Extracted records
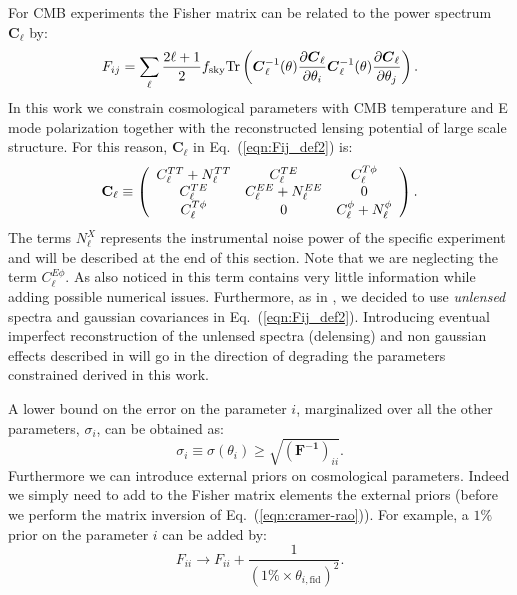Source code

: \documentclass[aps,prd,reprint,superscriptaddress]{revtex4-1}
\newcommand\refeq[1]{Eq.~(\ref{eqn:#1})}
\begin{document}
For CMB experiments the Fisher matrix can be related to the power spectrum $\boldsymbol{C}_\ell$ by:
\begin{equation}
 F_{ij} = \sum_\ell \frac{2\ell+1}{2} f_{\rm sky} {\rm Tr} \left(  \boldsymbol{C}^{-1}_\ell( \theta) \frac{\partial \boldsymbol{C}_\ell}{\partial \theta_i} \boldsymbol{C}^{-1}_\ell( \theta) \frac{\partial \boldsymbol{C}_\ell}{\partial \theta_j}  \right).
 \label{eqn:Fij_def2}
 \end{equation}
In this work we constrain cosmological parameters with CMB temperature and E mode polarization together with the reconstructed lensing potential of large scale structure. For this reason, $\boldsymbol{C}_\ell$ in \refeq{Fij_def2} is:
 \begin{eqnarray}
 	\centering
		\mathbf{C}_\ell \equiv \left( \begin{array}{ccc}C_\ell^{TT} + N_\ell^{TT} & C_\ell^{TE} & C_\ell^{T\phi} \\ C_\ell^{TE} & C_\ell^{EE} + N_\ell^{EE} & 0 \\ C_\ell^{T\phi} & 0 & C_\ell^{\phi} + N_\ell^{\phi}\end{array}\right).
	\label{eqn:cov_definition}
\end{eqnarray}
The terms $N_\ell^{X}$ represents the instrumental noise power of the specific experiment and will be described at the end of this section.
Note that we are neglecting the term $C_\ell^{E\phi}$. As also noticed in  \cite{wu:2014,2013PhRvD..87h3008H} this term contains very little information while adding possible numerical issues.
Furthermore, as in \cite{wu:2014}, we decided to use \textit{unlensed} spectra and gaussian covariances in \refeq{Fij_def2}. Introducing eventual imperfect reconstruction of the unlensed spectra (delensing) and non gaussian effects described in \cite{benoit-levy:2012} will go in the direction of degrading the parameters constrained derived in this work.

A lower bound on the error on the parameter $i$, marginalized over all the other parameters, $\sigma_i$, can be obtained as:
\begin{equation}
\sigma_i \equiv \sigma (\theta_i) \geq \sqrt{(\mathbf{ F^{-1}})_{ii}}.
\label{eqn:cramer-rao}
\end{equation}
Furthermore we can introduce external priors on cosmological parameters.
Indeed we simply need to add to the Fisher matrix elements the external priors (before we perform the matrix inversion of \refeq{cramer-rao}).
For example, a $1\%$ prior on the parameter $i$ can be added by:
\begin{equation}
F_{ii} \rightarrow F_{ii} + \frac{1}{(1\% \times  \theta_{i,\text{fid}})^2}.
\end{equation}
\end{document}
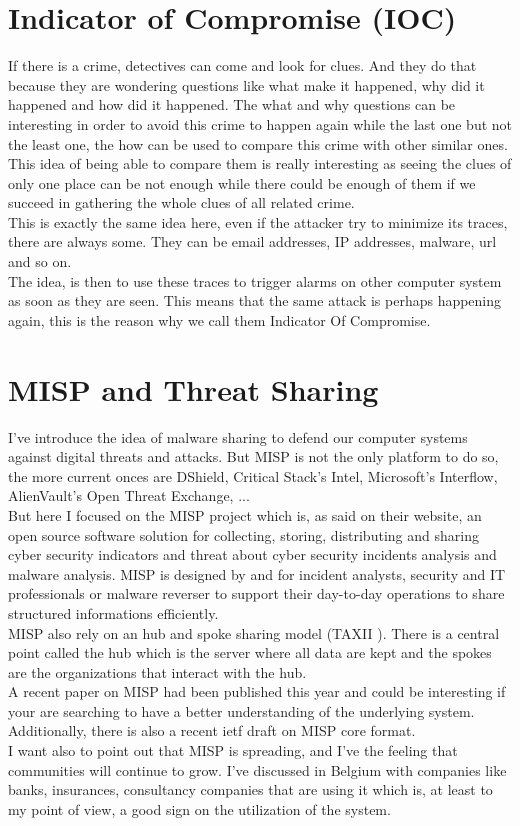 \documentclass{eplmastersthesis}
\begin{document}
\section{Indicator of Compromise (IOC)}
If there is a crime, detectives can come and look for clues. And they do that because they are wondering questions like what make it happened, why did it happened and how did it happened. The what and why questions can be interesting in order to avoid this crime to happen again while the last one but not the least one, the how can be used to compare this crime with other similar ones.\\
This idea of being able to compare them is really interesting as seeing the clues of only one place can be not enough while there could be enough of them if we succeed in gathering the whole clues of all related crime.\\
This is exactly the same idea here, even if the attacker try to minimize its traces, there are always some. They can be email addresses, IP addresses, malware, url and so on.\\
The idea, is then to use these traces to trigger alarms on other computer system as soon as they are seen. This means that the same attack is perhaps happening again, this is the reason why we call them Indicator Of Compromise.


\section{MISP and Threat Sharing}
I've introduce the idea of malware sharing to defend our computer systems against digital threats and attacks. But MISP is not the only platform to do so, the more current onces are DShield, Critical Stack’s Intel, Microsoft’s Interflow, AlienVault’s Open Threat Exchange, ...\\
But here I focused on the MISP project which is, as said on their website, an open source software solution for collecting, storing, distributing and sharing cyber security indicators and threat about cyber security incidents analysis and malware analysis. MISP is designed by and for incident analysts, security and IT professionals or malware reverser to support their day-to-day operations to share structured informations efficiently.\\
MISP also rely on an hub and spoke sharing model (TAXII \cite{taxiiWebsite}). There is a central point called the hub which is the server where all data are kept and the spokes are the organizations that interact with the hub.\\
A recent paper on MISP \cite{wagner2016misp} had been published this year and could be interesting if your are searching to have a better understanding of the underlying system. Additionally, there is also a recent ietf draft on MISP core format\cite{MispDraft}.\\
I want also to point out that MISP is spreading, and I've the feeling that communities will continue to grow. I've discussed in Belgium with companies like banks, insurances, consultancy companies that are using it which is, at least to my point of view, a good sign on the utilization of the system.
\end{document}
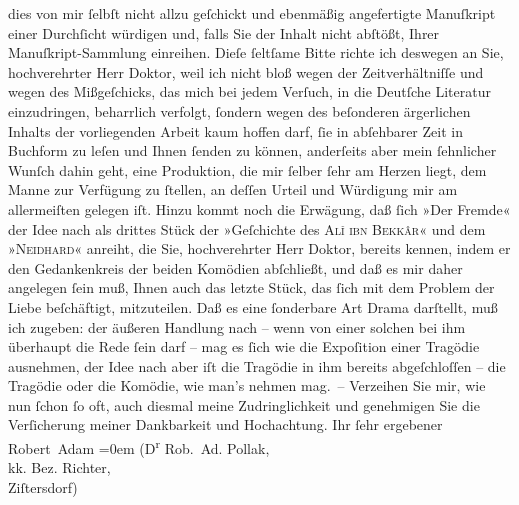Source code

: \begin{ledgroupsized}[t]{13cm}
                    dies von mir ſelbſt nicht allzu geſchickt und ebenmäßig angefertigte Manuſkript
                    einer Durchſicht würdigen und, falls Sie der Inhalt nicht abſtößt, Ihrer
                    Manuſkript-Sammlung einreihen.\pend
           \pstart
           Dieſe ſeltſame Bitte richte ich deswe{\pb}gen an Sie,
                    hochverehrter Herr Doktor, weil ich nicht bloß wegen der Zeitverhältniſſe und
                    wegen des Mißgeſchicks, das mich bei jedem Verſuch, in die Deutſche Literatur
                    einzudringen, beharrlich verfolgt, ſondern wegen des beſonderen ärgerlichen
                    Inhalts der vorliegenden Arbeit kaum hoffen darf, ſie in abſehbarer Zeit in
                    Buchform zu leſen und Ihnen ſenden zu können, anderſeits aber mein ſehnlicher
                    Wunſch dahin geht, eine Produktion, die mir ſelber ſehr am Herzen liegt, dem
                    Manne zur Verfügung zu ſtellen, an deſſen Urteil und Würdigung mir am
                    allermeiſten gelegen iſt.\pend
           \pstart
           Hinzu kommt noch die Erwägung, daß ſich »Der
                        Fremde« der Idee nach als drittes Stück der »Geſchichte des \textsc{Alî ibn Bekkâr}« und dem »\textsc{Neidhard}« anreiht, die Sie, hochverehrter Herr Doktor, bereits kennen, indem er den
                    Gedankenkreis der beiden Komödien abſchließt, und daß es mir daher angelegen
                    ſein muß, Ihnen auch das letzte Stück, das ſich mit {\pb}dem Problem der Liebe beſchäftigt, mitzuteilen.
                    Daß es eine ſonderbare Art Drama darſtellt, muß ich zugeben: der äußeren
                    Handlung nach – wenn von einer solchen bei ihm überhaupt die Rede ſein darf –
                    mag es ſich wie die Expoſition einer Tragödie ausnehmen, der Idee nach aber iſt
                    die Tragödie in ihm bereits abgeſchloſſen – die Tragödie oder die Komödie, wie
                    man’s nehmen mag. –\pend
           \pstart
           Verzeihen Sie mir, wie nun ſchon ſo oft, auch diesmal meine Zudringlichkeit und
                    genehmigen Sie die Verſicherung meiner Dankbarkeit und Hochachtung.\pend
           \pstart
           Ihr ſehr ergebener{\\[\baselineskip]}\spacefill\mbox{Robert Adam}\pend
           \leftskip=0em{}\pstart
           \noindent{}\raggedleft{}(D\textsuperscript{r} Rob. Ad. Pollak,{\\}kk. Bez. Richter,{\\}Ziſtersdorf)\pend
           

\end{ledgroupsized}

**WHAT THIS TASK INVOLVES:**
Where the word "ſein" appears in a line of the entries, copy that line.

**TASK ANSWER:**
                    ſein muß, Ihnen auch das letzte Stück, das ſich mit {\pb}dem Problem der Liebe beſchäftigt, mitzuteilen.
                    Handlung nach – wenn von einer solchen bei ihm überhaupt die Rede ſein darf –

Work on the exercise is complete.